** DATA RECORDS follows **

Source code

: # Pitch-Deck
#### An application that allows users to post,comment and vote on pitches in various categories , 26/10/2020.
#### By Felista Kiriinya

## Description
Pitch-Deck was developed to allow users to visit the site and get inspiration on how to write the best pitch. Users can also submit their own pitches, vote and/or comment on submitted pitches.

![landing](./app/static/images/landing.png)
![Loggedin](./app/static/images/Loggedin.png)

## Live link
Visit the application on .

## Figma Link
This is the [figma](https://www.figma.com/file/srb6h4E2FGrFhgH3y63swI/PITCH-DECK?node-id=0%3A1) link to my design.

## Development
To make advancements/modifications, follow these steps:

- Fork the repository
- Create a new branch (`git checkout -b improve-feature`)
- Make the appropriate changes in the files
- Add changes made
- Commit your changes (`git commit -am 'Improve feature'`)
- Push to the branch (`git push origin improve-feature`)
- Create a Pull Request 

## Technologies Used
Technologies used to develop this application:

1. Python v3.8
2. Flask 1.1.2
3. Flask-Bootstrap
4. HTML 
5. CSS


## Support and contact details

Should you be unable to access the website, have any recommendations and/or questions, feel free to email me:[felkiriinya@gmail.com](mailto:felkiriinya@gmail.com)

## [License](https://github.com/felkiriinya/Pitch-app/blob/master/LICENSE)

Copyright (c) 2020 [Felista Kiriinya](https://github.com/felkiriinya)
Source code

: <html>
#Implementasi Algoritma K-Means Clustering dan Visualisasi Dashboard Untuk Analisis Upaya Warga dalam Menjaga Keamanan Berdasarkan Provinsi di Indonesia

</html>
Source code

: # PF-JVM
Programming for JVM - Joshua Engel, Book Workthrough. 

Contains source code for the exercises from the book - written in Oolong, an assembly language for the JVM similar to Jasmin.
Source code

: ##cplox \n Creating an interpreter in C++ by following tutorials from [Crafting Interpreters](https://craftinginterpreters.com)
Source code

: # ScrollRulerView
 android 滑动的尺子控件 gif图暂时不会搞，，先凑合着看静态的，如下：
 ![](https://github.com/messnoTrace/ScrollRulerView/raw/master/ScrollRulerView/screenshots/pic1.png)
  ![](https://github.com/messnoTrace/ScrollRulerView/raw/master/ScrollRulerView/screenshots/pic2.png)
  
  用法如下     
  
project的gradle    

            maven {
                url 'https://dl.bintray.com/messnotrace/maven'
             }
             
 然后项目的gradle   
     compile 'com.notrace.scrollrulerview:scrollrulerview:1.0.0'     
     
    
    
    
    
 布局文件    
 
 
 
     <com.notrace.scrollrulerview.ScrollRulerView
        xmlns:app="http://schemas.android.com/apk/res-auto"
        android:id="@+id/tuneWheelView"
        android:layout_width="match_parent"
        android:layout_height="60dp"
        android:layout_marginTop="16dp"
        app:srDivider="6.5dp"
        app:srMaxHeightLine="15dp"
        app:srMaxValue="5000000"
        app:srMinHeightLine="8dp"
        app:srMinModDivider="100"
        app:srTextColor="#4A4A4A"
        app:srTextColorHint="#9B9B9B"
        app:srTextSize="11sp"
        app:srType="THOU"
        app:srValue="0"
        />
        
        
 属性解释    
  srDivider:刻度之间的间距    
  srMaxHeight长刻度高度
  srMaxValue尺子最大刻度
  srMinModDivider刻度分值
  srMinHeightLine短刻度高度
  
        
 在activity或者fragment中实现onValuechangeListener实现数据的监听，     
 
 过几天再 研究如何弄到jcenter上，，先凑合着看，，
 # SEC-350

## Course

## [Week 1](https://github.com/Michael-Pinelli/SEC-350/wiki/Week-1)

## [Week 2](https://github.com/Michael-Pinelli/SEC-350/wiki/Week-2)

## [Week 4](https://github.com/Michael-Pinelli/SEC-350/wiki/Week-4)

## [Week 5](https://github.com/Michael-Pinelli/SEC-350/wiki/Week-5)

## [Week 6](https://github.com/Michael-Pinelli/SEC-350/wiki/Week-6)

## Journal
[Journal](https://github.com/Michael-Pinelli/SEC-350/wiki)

** End of DATA RECORDS **

▶ _PROMPT_
Everything in the listing should be written out exactly.

▶ _ANSWER SPACE_
Source code

: # Pitch-Deck
#### An application that allows users to post,comment and vote on pitches in various categories , 26/10/2020.
#### By Felista Kiriinya

## Description
Pitch-Deck was developed to allow users to visit the site and get inspiration on how to write the best pitch. Users can also submit their own pitches, vote and/or comment on submitted pitches.

![landing](./app/static/images/landing.png)
![Loggedin](./app/static/images/Loggedin.png)

## Live link
Visit the application on .

## Figma Link
This is the [figma](https://www.figma.com/file/srb6h4E2FGrFhgH3y63swI/PITCH-DECK?node-id=0%3A1) link to my design.

## Development
To make advancements/modifications, follow these steps:

- Fork the repository
- Create a new branch (`git checkout -b improve-feature`)
- Make the appropriate changes in the files
- Add changes made
- Commit your changes (`git commit -am 'Improve feature'`)
- Push to the branch (`git push origin improve-feature`)
- Create a Pull Request 

## Technologies Used
Technologies used to develop this application:

1. Python v3.8
2. Flask 1.1.2
3. Flask-Bootstrap
4. HTML 
5. CSS


## Support and contact details

Should you be unable to access the website, have any recommendations and/or questions, feel free to email me:[felkiriinya@gmail.com](mailto:felkiriinya@gmail.com)

## [License](https://github.com/felkiriinya/Pitch-app/blob/master/LICENSE)

Copyright (c) 2020 [Felista Kiriinya](https://github.com/felkiriinya)
Source code

: <html>
#Implementasi Algoritma K-Means Clustering dan Visualisasi Dashboard Untuk Analisis Upaya Warga dalam Menjaga Keamanan Berdasarkan Provinsi di Indonesia

</html>
Source code

: # PF-JVM
Programming for JVM - Joshua Engel, Book Workthrough. 

Contains source code for the exercises from the book - written in Oolong, an assembly language for the JVM similar to Jasmin.
Source code

: ##cplox \n Creating an interpreter in C++ by following tutorials from [Crafting Interpreters](https://craftinginterpreters.com)
Source code

: # ScrollRulerView
 android 滑动的尺子控件 gif图暂时不会搞，，先凑合着看静态的，如下：
 ![](https://github.com/messnoTrace/ScrollRulerView/raw/master/ScrollRulerView/screenshots/pic1.png)
  ![](https://github.com/messnoTrace/ScrollRulerView/raw/master/ScrollRulerView/screenshots/pic2.png)
  
  用法如下     
  
project的gradle    

            maven {
                url 'https://dl.bintray.com/messnotrace/maven'
             }
             
 然后项目的gradle   
     compile 'com.notrace.scrollrulerview:scrollrulerview:1.0.0'     
     
    
    
    
    
 布局文件    
 
 
 
     <com.notrace.scrollrulerview.ScrollRulerView
        xmlns:app="http://schemas.android.com/apk/res-auto"
        android:id="@+id/tuneWheelView"
        android:layout_width="match_parent"
        android:layout_height="60dp"
        android:layout_marginTop="16dp"
        app:srDivider="6.5dp"
        app:srMaxHeightLine="15dp"
        app:srMaxValue="5000000"
        app:srMinHeightLine="8dp"
        app:srMinModDivider="100"
        app:srTextColor="#4A4A4A"
        app:srTextColorHint="#9B9B9B"
        app:srTextSize="11sp"
        app:srType="THOU"
        app:srValue="0"
        />
        
        
 属性解释    
  srDivider:刻度之间的间距    
  srMaxHeight长刻度高度
  srMaxValue尺子最大刻度
  srMinModDivider刻度分值
  srMinHeightLine短刻度高度
  
        
 在activity或者fragment中实现onValuechangeListener实现数据的监听，     
 
 过几天再 研究如何弄到jcenter上，，先凑合着看，，
 # SEC-350

## Course

## [Week 1](https://github.com/Michael-Pinelli/SEC-350/wiki/Week-1)

## [Week 2](https://github.com/Michael-Pinelli/SEC-350/wiki/Week-2)

## [Week 4](https://github.com/Michael-Pinelli/SEC-350/wiki/Week-4)

## [Week 5](https://github.com/Michael-Pinelli/SEC-350/wiki/Week-5)

## [Week 6](https://github.com/Michael-Pinelli/SEC-350/wiki/Week-6)

## Journal
[Journal](https://github.com/Michael-Pinelli/SEC-350/wiki)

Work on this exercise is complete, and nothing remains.